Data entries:

********************

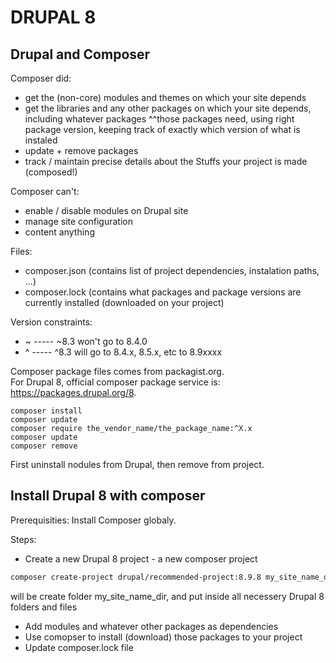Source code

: # DRUPAL 8

## Drupal and Composer

Composer did:

* get the (non-core) modules and themes on which your site depends
* get the libraries and any other packages on which your site depends, including whatever packages ^^those packages need, using right package version, keeping track of exactly which version of what is instaled
* update + remove packages
* track / maintain precise details about the Stuffs your project is made (composed!)

Composer can't:

* enable / disable modules on Drupal site
* manage site configuration
* content anything

Files:

* composer.json (contains list of project dependencies, instalation paths, ...)
* composer.lock (contains what packages and package versions are currently installed (downloaded on your project)

Version constraints:

* ~ ----- ~8.3 won't go to 8.4.0
* ^ ----- ^8.3 will go to 8.4.x, 8.5.x, etc to 8.9xxxx

Composer package files comes from packagist.org.  
For Drupal 8, official composer package service is: <https://packages.drupal.org/8>.

```bach
composer install
composer update
composer require the_vendor_name/the_package_name:^X.x
composer update
composer remove
```

First uninstall nodules from Drupal, then remove from project.

## Install Drupal 8 with composer

Prerequisities: Install Composer globaly.

Steps:

* Create a new Drupal 8 project - a new composer project

```bash
composer create-project drupal/recommended-project:8.9.8 my_site_name_dir
```

will be create folder my_site_name_dir, and put inside all necessery Drupal 8 folders and files

* Add modules and whatever other packages as dependencies
* Use comopser to install (download) those packages to your project
* Update composer.lock file
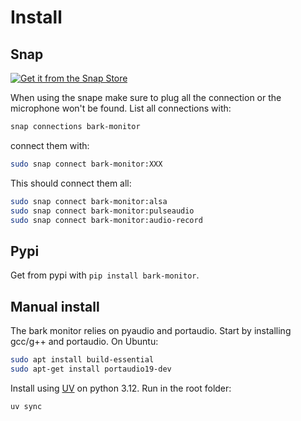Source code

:# Install

## Snap

[![Get it from the Snap Store](https://snapcraft.io/static/images/badges/en/snap-store-black.svg)](https://snapcraft.io/bark-monitor)

When using the snape make sure to plug all the connection or the microphone won't be found.
List all connections with:

```bash
snap connections bark-monitor
```

connect them with:

```bash
sudo snap connect bark-monitor:XXX
```

This should connect them all:

```bash
sudo snap connect bark-monitor:alsa
sudo snap connect bark-monitor:pulseaudio
sudo snap connect bark-monitor:audio-record
```

## Pypi

Get from pypi with `pip install bark-monitor`.

## Manual install

The bark monitor relies on pyaudio and portaudio.
Start by installing gcc/g++ and portaudio.
On Ubuntu:

```bash
sudo apt install build-essential
sudo apt-get install portaudio19-dev
```

Install using [UV](https://docs.astral.sh/uv/) on python 3.12.
Run in the root folder:

```bash
uv sync
```
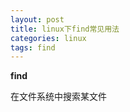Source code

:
 ```yaml
---
layout: post
title: linux下find常见用法
categories: linux 
tags: find
---
```


**find**

在文件系统中搜索某文件
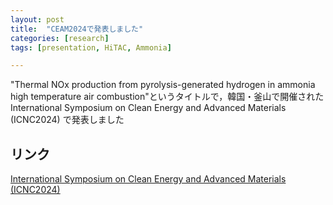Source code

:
 ```yaml
---
layout: post
title:  "CEAM2024で発表しました"
categories: [research]
tags: [presentation, HiTAC, Ammonia]

---
```


"Thermal NOx production from pyrolysis-generated hydrogen in ammonia high temperature air combustion"というタイトルで，韓国・釜山で開催されたInternational Symposium on Clean Energy and Advanced Materials (ICNC2024) で発表しました

## リンク

[International Symposium on Clean Energy and Advanced Materials (ICNC2024)](https://ceam-symposium.org/)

********************

About this task: From the entries above, copy every line where the word "Materials" shows up.

The answer:
"Thermal NOx production from pyrolysis-generated hydrogen in ammonia high temperature air combustion"というタイトルで，韓国・釜山で開催されたInternational Symposium on Clean Energy and Advanced Materials (ICNC2024) で発表しました
[International Symposium on Clean Energy and Advanced Materials (ICNC2024)](https://ceam-symposium.org/)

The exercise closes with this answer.